Copy out each line in the material below that has the word "subsection".

· · ·

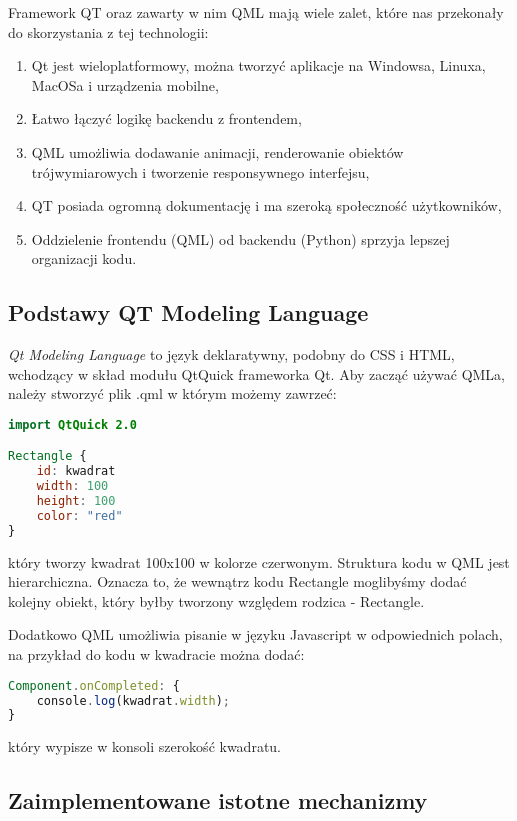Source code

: Framework QT oraz zawarty w nim QML mają wiele zalet, które nas przekonały do skorzystania z tej technologii:
\begin{enumerate}
    \item Qt jest wieloplatformowy, można tworzyć aplikacje na Windowsa, Linuxa, MacOSa i urządzenia mobilne,
    \item Łatwo łączyć logikę backendu z frontendem,
    \item QML umożliwia dodawanie animacji, renderowanie obiektów trójwymiarowych i tworzenie responsywnego interfejsu,
    \item QT posiada ogromną dokumentację i ma szeroką społeczność użytkowników,
    \item Oddzielenie frontendu (QML) od backendu (Python) sprzyja lepszej organizacji kodu.
\end{enumerate}

\subsection{Podstawy QT Modeling Language} 
\label{sec:PodstawyQtModelingLanguage}
\emph{Qt Modeling Language} to język deklaratywny, podobny do CSS i HTML, wchodzący w skład modułu QtQuick frameworka Qt. Aby zacząć używać QMLa, należy stworzyć plik .qml w którym możemy zawrzeć:

\begin{lstlisting}[language=QML, caption={Przykładowy kod QML}]
import QtQuick 2.0

Rectangle {
    id: kwadrat
    width: 100
    height: 100
    color: "red"
}
\end{lstlisting}
który tworzy kwadrat 100x100 w kolorze czerwonym. Struktura kodu w QML jest hierarchiczna. Oznacza to, że wewnątrz kodu Rectangle moglibyśmy dodać kolejny obiekt, który byłby tworzony względem rodzica - Rectangle.

Dodatkowo QML umożliwia pisanie w języku Javascript w odpowiednich polach,
na przykład do kodu w kwadracie można dodać:

\begin{lstlisting}[language=QML, caption={Przykładowy Javascript}]
Component.onCompleted: {
    console.log(kwadrat.width);
}
\end{lstlisting}
który wypisze w konsoli szerokość kwadratu.


\subsection{Zaimplementowane istotne mechanizmy}
\label{sec:ZaimplementowaneIstotneMechanizmy}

· · ·

> **Expected answer**
\subsection{Podstawy QT Modeling Language} 
\subsection{Zaimplementowane istotne mechanizmy}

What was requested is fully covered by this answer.